EXERCISE PROMPT
Please give the entries again in full and exactly, without any picture.

[Source texts of formatted documents]
----

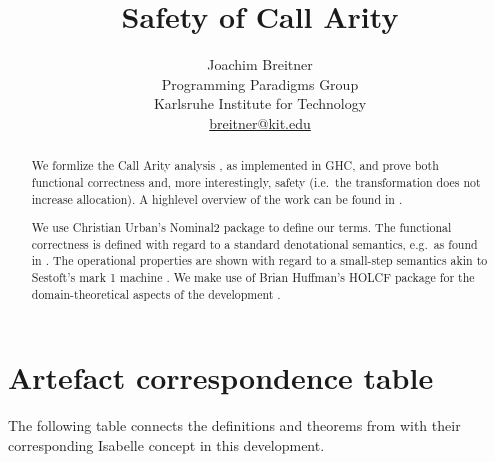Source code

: \documentclass[11pt,a4paper,parskip=half]{scrartcl}
\begin{document}
\title{Safety of Call Arity}
\author{Joachim Breitner\\
Programming Paradigms Group\\
Karlsruhe Institute for Technology\\
\url{breitner@kit.edu}}
\maketitle


\begin{abstract}
We formlize the Call Arity analysis \cite{tfp}, as implemented in GHC, and prove both functional correctness and, more interestingly, safety (i.e.\ the transformation does not increase allocation). A highlevel overview of the work can be found in \cite{icfp15}.

We use Christian Urban's Nominal2 package \cite{nominal} to define our terms. The functional correctness is defined with regard to a standard denotational semantics, e.g.\ as found in \cite{launchbury}. The operational properties are shown with regard to a small-step semantics akin to Sestoft's mark 1 machine \cite{sestoft}.  We make use of Brian Huffman's HOLCF package for the domain-theoretical aspects of the development \cite{holcf}.

\end{abstract}

\section*{Artefact correspondence table}
\label{sec:table}

The following table connects the definitions and theorems from \cite{icfp15} with their corresponding Isabelle concept in this development. 

\newcommand{\seetheory}[1]{\hyperref[sec_#1]{#1}}
\end{document}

----

REPLY
Source code

: \documentclass[11pt,a4paper,parskip=half]{scrartcl}
\begin{document}
\title{Safety of Call Arity}
\author{Joachim Breitner\\
Programming Paradigms Group\\
Karlsruhe Institute for Technology\\
\url{breitner@kit.edu}}
\maketitle


\begin{abstract}
We formlize the Call Arity analysis \cite{tfp}, as implemented in GHC, and prove both functional correctness and, more interestingly, safety (i.e.\ the transformation does not increase allocation). A highlevel overview of the work can be found in \cite{icfp15}.

We use Christian Urban's Nominal2 package \cite{nominal} to define our terms. The functional correctness is defined with regard to a standard denotational semantics, e.g.\ as found in \cite{launchbury}. The operational properties are shown with regard to a small-step semantics akin to Sestoft's mark 1 machine \cite{sestoft}.  We make use of Brian Huffman's HOLCF package for the domain-theoretical aspects of the development \cite{holcf}.

\end{abstract}

\section*{Artefact correspondence table}
\label{sec:table}

The following table connects the definitions and theorems from \cite{icfp15} with their corresponding Isabelle concept in this development. 

\newcommand{\seetheory}[1]{\hyperref[sec_#1]{#1}}
\end{document}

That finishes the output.